Indeed, during my sophomore year of high school, among the many afflictions of an upper respiratory nature, I was stricken by an affliction similar to Archie’s. Yet, in all honesty, I don't remember the actual illness. Instead, I remember that Christmas break was approaching and that I simply missed the end of the semester. More, those absences brought the total to something like 30 or 40 over the course of November and December. When I returned to school in January, my history class gave me a large, hand-made get-well card. Class time was obviously used to make the glitter-filled keepsake (which I've long since lost), and even at the time, I was embarrassed beyond words. I never actually told anyone why I’d missed so much school, but clearly, I did not have the sort of life-threatening illness they must have imagined. To this day, people from high school probably still believe that I made a remarkable recovery from scarlet fever, cholera, or perhaps lupus.

I think, in large part, I simply didn't have much direction in school. I simply went to school then went skating or sat in my bedroom tapping away at the Nintendo. I wasn't a great student—mainly because I lacked motivation. And, often enough, the idea of staying home watching TV was far more appealing than the notion of walking to school.

The next year, everything changed. I participated in Academic Decathlon, a competition consisting of seven multiple choice tests, an interview, a speech, and a very brief quiz taken in front of an audience—all over the course of two days.

Of course, that activity made missing long stretches of school impossible, so it was well worth it. More, with Academic Decathlon, I actually tried. I became a better writer and more self-confident. Like most people my age, I was accustomed to using the five-paragraph form for an essay. Although I now understand why this technique is taught, and have actually taught it myself at a community college, for some reason, in high school, it never occurred to me that an essay could be written in any other way. As odd as it sounds, I just assumed that you needed five paragraphs to support any kind of thesis. So, when I started writing the speech I was disconcerted to discover that I only needed four paragraphs to convey my thoughts. I panicked. I asked my English teacher for her advice, and she told me that if anyone could do it, I could. And I did. At the ensuing regional competition, I think I earned a gold medal.

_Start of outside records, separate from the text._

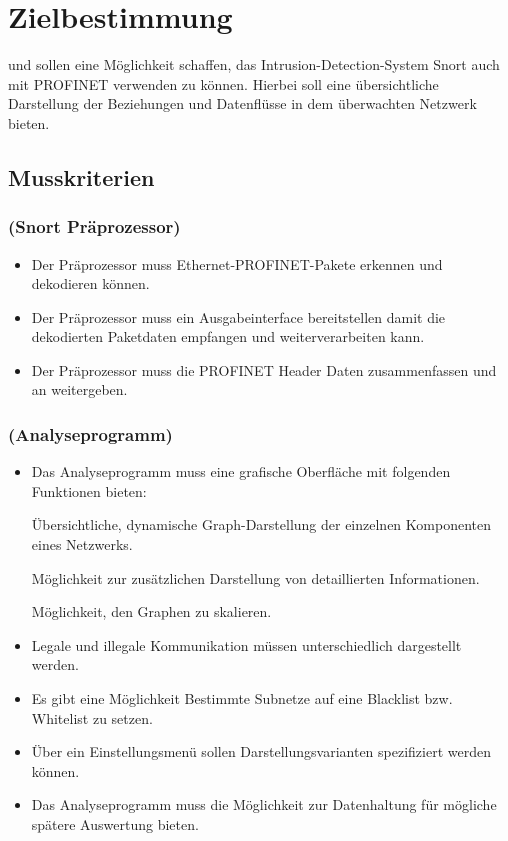 \chapter{Zielbestimmung}

\programname und \sppname sollen eine Möglichkeit schaffen, das Intrusion-Detection-System Snort auch mit PROFINET verwenden zu können.
Hierbei soll \programname eine übersichtliche Darstellung der Beziehungen und Datenflüsse in dem überwachten Netzwerk bieten.

\section{Musskriterien}

\subsection{\sppname (Snort Präprozessor)}

\begin{itemize}
\item Der Präprozessor muss Ethernet-PROFINET-Pakete erkennen und dekodieren können.

\item Der Präprozessor muss ein Ausgabeinterface bereitstellen damit \programname die dekodierten Paketdaten empfangen und weiterverarbeiten kann.

\item Der Präprozessor muss die PROFINET Header Daten zusammenfassen und an \programname weitergeben.
\end{itemize}

\subsection{\programname (Analyseprogramm)}

\begin{itemize}
\item Das Analyseprogramm muss eine grafische Oberfläche mit folgenden Funktionen bieten:

    \subitem Übersichtliche, dynamische Graph-Darstellung der einzelnen Komponenten eines Netzwerks.

    \subitem Möglichkeit zur zusätzlichen Darstellung von detaillierten Informationen.

    \subitem Möglichkeit, den Graphen zu skalieren.

\item Legale und illegale Kommunikation müssen unterschiedlich dargestellt werden.

\item Es gibt eine Möglichkeit Bestimmte Subnetze auf eine Blacklist bzw. Whitelist zu setzen.

\item Über ein Einstellungsmenü sollen Darstellungsvarianten spezifiziert werden können.

\item Das Analyseprogramm muss die Möglichkeit zur Datenhaltung für mögliche spätere Auswertung bieten.
\end{itemize}

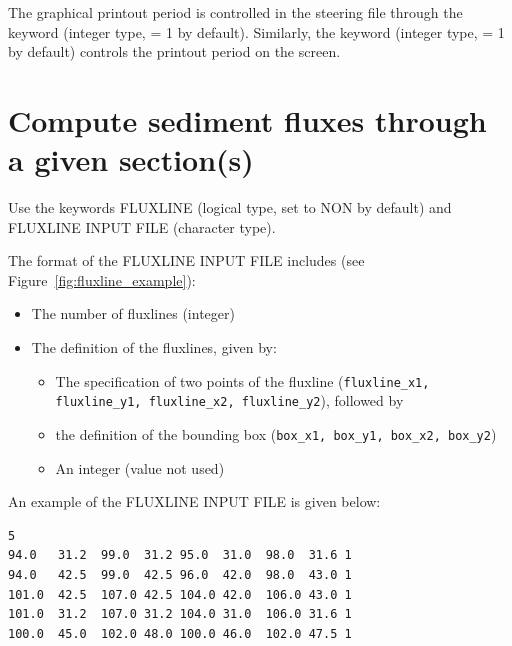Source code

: {The graphical printout period is controlled in the  steering file through the keyword  (integer type, {\ttfamily = 1} by default).
Similarly, the keyword  (integer type, {\ttfamily = 1} by default) controls the printout period on the screen.

\section{Compute sediment fluxes through a given section(s)}
Use the keywords {\ttfamily FLUXLINE} (logical type, set to {\ttfamily NON} by default) and {\ttfamily FLUXLINE INPUT FILE} (character type).

The format of the {\ttfamily FLUXLINE INPUT FILE} includes (see Figure~\ref{fig:fluxline_example}):
\begin{itemize}
\item The number of fluxlines (integer)
\item The definition of the fluxlines, given by:
  \begin{itemize}
  \item The specification of two points of the fluxline (\texttt{fluxline\_x1, fluxline\_y1, fluxline\_x2, fluxline\_y2}), followed by
  \item the definition of the bounding box (\texttt{box\_x1, box\_y1, box\_x2, box\_y2})
  \item An integer (value not used)
  \end{itemize}
\end{itemize}

An example of the {\ttfamily FLUXLINE INPUT FILE} is given below:

\begin{lstlisting}[frame=trBL]
5
94.0   31.2  99.0  31.2 95.0  31.0  98.0  31.6 1
94.0   42.5  99.0  42.5 96.0  42.0  98.0  43.0 1
101.0  42.5  107.0 42.5 104.0 42.0  106.0 43.0 1
101.0  31.2  107.0 31.2 104.0 31.0  106.0 31.6 1
100.0  45.0  102.0 48.0 100.0 46.0  102.0 47.5 1
\end{lstlisting}

}
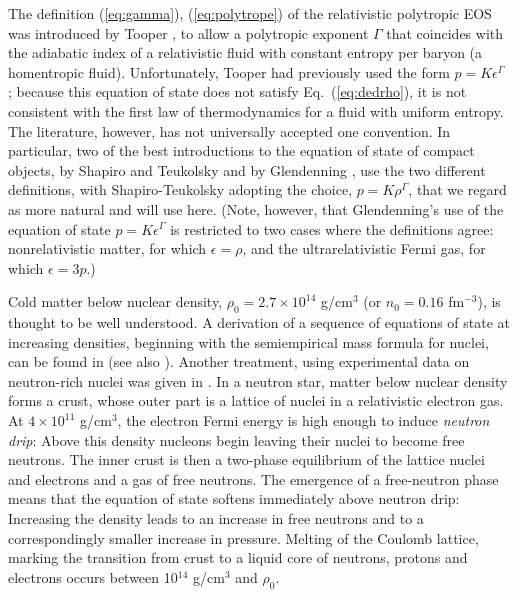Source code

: \documentclass[12pt]{article}
\begin{document}
The definition (\ref{eq:gamma}), (\ref{eq:polytrope}) of the 
relativistic polytropic EOS was introduced by 
Tooper \cite{T65}, to allow a polytropic exponent $\Gamma$
that coincides with the adiabatic index of a relativistic fluid 
with constant entropy per baryon (a homentropic fluid).  
Unfortunately,
Tooper had previously used the form $p=K\epsilon^\Gamma$ \cite{Tooper64}; 
because this equation of state does not satisfy Eq.~(\ref{eq:dedrho}), 
it is not consistent with the first law of 
thermodynamics for a fluid with uniform entropy.  
The literature, however, has not universally accepted one convention.  In 
particular, two of the best introductions to the equation 
of state of compact objects, by Shapiro and Teukolsky \cite{ST83} and 
by Glendenning \cite{Glendenning97}, use the two different definitions, 
with Shapiro-Teukolsky adopting the choice, $p=K\rho^\Gamma$, that we regard 
as more natural and will use here. (Note, however, that Glendenning's  
use of the equation of state $p=K\epsilon^\Gamma$ is 
restricted to two cases where the definitions agree: nonrelativistic matter,
for which $\epsilon=\rho$, and the ultrarelativistic Fermi gas, 
for which $\epsilon = 3p$.)   
    
\vskip0.8cm

Cold matter below nuclear density, $\rho_0 = 2.7\times10^{14}$ g/cm$^3$ 
(or $n_0 = 0.16$ fm$^{-3}$), is
thought to be well understood. A derivation of a sequence of equations
of state at increasing densities, beginning with the semiempirical mass
formula for nuclei, can be found in \cite{ST83} (see also \cite{HaenselBook2007}).
Another treatment, using experimental data on neutron-rich nuclei was
given in \cite{HP94}.
In a neutron star, matter below nuclear density forms a crust, whose
outer part is a lattice of nuclei in a relativistic electron gas.  At
$4\times 10^{11}$ g/cm$^3$, the electron Fermi energy is high enough to
induce {\em neutron drip}: Above this density nucleons begin leaving
their nuclei to become free neutrons. The inner crust is then a
two-phase equilibrium of the lattice nuclei and electrons and a gas of
free neutrons.  The emergence of a free-neutron phase means that the
equation of state softens immediately above neutron drip:  Increasing
the density leads to an increase in free neutrons and to a
correspondingly smaller increase in pressure.  Melting of the Coulomb
lattice, marking the transition from crust to a liquid core of
neutrons, protons and electrons occurs between 10$^{14}$ g/cm$^3$ and
$\rho_0$.
\end{document}
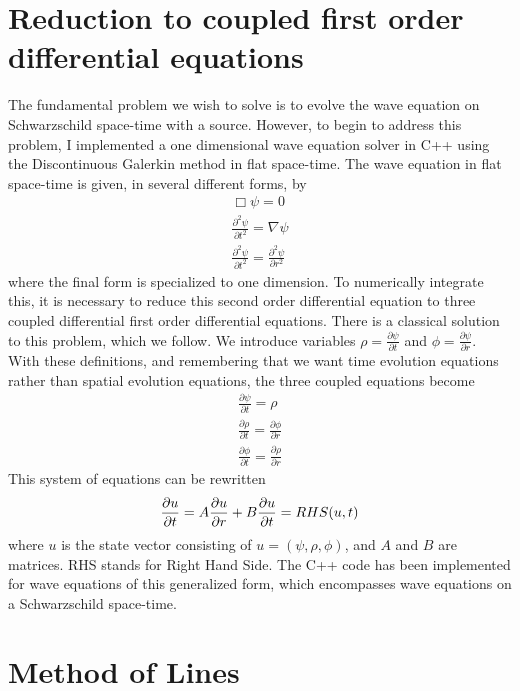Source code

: \section{Reduction to coupled first order differential equations}


The fundamental problem we wish to solve is to evolve the wave equation on Schwarzschild space-time with a source. However, to begin to address this problem, I implemented a one dimensional wave equation solver in C++ using the Discontinuous Galerkin method in flat space-time. The wave equation in flat space-time is given, in several different forms, by
\begin{eqnarray}
  \Box\psi=0\\
  \frac{\partial^2\psi}{\partial t^2}=\nabla\psi\\
  \frac{\partial^2\psi}{\partial t^2}=\frac{\partial^2 \psi}{\partial r^2}
\end{eqnarray}
where the final form is specialized to one dimension. To numerically integrate this, it is necessary to reduce this second order differential equation to three coupled differential first order differential equations. There is a classical solution to this problem, which we follow. We introduce variables $\rho=\frac{\partial \psi}{\partial t}$ and $\phi = \frac{\partial\psi}{\partial r}$. With these definitions, and remembering that we want time evolution equations rather than spatial evolution equations, the three coupled equations become
\begin{eqnarray}
  \frac{\partial\psi}{\partial t} = \rho\\
  \frac{\partial\rho}{\partial t} = \frac{\partial \phi}{\partial r}\\
  \frac{\partial\phi}{\partial t} = \frac{\partial \rho}{\partial r}
\end{eqnarray}
This system of equations can be rewritten
\begin{equation}
  \frac{\partial u}{\partial t} = A\frac{\partial u}{\partial r} + B\nonumber\\
  \frac{\partial u}{\partial t} = RHS(u,t)
  \label{matrixdiff}
\end{equation}
where $u$ is the state vector consisting of $u=(\psi,\rho,\phi)$, and $A$ and $B$ are matrices. RHS stands for Right Hand Side. The C++ code has been implemented for wave equations of this generalized form, which encompasses wave equations on a Schwarzschild space-time.


\section{Method of Lines}


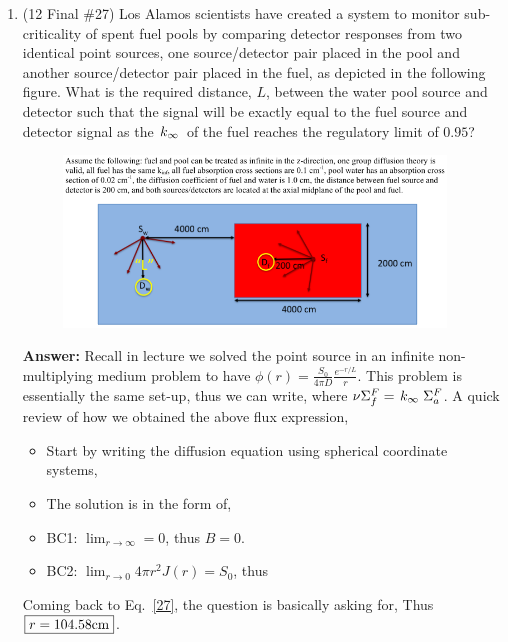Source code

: \documentclass{school-22.211-notes}
\begin{document}
\begin{enumerate}
\item (12 Final \#27) Los Alamos scientists have created a system to monitor sub-criticality of spent fuel pools by comparing detector responses from two identical point sources, one source/detector pair placed in the pool and another source/detector pair placed in the fuel, as depicted in the following figure. What is the required distance, $L$, between the water pool source and detector such that the signal will be exactly equal to the fuel source and detector signal as the $\left. k_{\infty} \right.$ of the fuel reaches the regulatory limit of $0.95$? \\
\begin{figure}[ht]
  \centering
  \includegraphics[width=4in]{images/qual/27.png}
\end{figure}

\textbf{Answer:} Recall in lecture we solved the point source in an infinite non-multiplying medium problem to have $\displaystyle \phi(r) = \frac{S_0}{4 \pi D} \frac{e^{-r/L}}{r}$. This problem is essentially the same set-up, thus we can write, 
where $\nu \Sigma_f^F = \left. k_{\infty} \right. \Sigma_a^F$. A quick review of how we obtained the above flux expression, 
\begin{itemize}
  \item Start by writing the diffusion equation using spherical coordinate systems, 
  \item The solution is in the form of, 
  \item BC1: $\displaystyle \lim_{r\to \infty} = 0$, thus $B = 0$. 
  \item BC2: $\displaystyle \lim_{r\to 0} 4 \pi r^2 J(r) = S_0$, thus 
\end{itemize}
Coming back to Eq.~\ref{27}, the question is basically asking for, 
Thus $\boxed{ r = 104.58 \mathrm{cm}}$. 
\end{enumerate}
\end{document}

I think, at the time, it was exhilarating that such a task could be executed differently, that I could, if you will, break the "rules" about essay writing I'd learned and still compose something that was effective.

Indeed, much of what is taught about writing is based on rules. To begin with, you learn the basics of grammar and sentence construction. You learn that fragments should be avoided at all costs. You learn that all paragraphs need a topic sentence. You learn that an essay consists of five paragraphs. But, eventually, you learn that all of these rules can—and should—be broken.

Poetry is no different. If you study poetry in a workshop setting, you'll learn the imagistic credo to "show, don't tell." You'll learn to position your speakers in specific settings. You'll learn to avoid mixed metaphors. You'll learn how to write metronomic sonnets or villanelles with feet that fall perfectly along an iambic path.

At some point, after you've learned all these rules, you'll notice that Emily Dickinson sometimes mixed metaphors to stunning effect. You'll notice that, sometimes, as in the work of Ashbery, and sometimes Stevens, abstract language can convey ideas that simply can't be communicated through the accumulation of details. More, you'll notice that much of the auditory beauty of Shakespeare's sonnets comes from subtle variations within the meter.

To me, those rules are a bit like that meter. For the most part, I abide by what I’ve been taught. I realize, that like Archie’s crate, those rules are designed to keep me safe, comfortable, and out of trouble. But, like Archie, much of the time, I want to break out, run around the house, and tear things up.